Assignment
For the word "path", search the records and show each line in which it occurs.

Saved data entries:
╭──

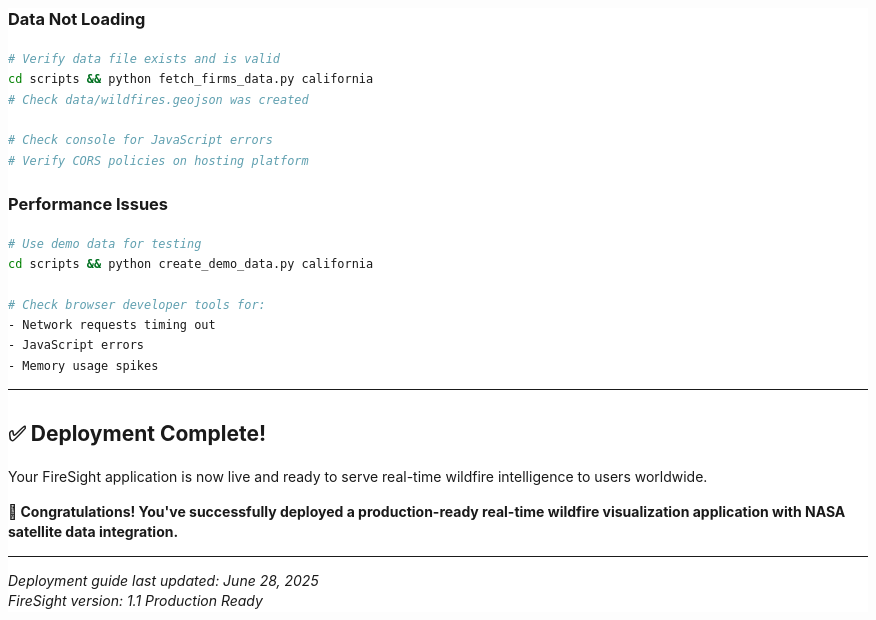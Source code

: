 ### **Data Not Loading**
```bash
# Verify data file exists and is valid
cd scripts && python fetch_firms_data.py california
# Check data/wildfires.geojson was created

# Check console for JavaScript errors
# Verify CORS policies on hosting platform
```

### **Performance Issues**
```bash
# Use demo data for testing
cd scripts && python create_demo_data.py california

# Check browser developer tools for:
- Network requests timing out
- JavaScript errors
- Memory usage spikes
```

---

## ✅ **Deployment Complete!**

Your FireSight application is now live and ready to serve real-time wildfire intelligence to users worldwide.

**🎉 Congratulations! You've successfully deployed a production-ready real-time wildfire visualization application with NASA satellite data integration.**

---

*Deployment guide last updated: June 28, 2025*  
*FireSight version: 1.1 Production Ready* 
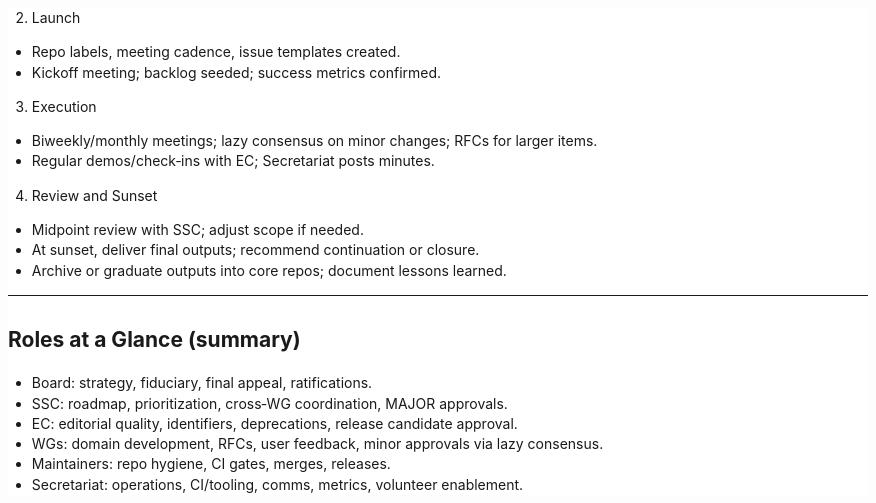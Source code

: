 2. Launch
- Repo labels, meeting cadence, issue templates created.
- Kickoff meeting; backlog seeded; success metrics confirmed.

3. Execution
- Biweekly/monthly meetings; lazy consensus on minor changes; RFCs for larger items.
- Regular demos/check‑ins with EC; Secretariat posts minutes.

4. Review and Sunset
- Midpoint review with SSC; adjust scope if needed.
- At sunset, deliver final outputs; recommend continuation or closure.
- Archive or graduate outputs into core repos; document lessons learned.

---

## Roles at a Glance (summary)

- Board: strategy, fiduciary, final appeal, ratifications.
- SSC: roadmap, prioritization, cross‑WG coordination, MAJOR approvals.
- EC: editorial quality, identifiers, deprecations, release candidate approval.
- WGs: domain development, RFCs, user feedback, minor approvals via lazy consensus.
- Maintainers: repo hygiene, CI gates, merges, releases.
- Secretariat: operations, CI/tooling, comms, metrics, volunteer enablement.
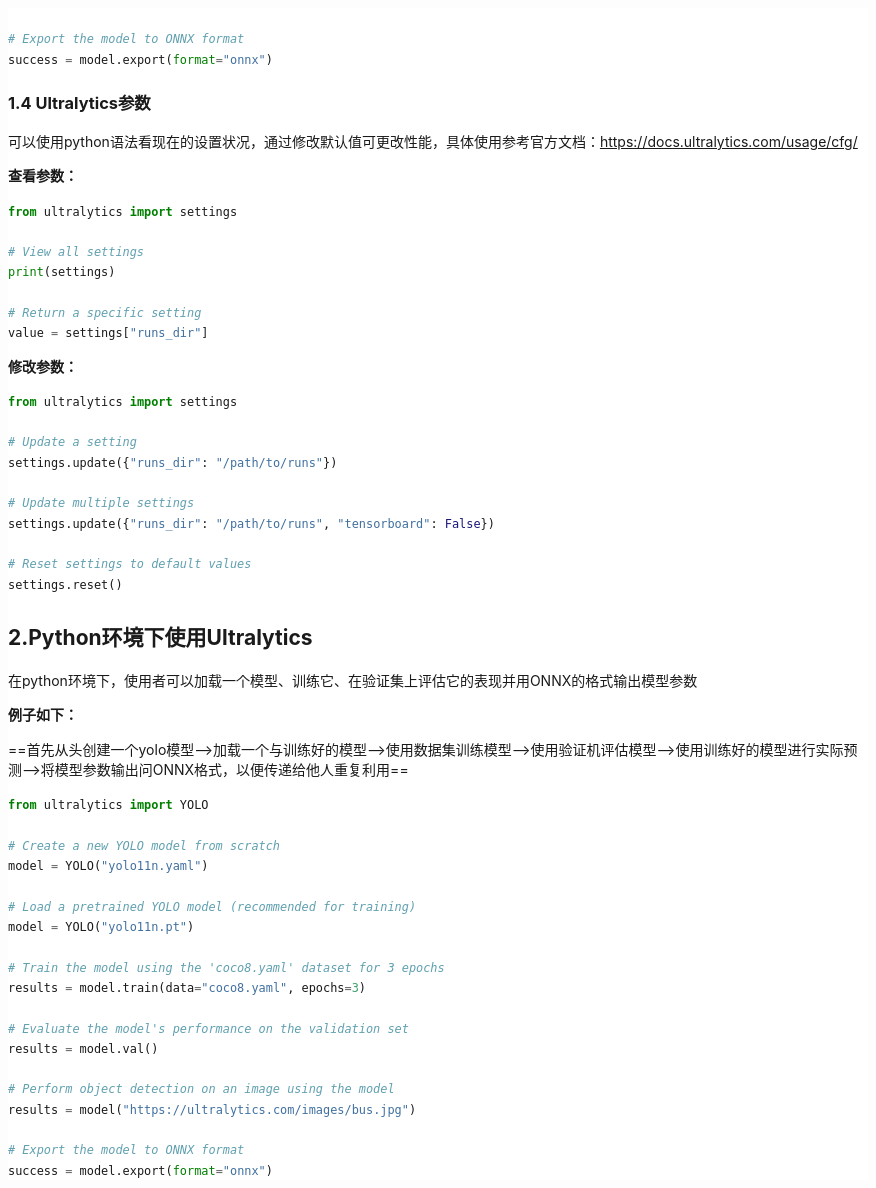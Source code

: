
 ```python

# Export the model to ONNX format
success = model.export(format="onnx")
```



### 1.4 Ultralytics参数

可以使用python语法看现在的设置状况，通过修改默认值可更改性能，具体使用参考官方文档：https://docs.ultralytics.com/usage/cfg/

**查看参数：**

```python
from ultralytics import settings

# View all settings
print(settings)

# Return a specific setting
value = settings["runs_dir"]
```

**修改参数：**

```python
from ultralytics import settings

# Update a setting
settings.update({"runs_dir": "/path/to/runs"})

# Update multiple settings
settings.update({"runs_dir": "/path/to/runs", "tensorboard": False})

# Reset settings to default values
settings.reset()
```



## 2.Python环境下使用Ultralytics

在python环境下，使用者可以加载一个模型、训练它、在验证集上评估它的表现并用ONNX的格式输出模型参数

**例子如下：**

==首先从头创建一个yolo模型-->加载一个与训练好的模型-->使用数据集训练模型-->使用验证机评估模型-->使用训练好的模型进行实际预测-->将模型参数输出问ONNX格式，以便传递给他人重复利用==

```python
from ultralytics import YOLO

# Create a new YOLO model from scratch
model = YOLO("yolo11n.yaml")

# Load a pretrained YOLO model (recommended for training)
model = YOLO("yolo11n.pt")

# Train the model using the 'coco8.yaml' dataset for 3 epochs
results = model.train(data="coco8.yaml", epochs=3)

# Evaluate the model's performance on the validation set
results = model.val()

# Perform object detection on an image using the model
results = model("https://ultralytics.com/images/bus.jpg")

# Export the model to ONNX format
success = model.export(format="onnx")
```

╰──

Response
settings.update({"runs_dir": "/path/to/runs"})
settings.update({"runs_dir": "/path/to/runs", "tensorboard": False})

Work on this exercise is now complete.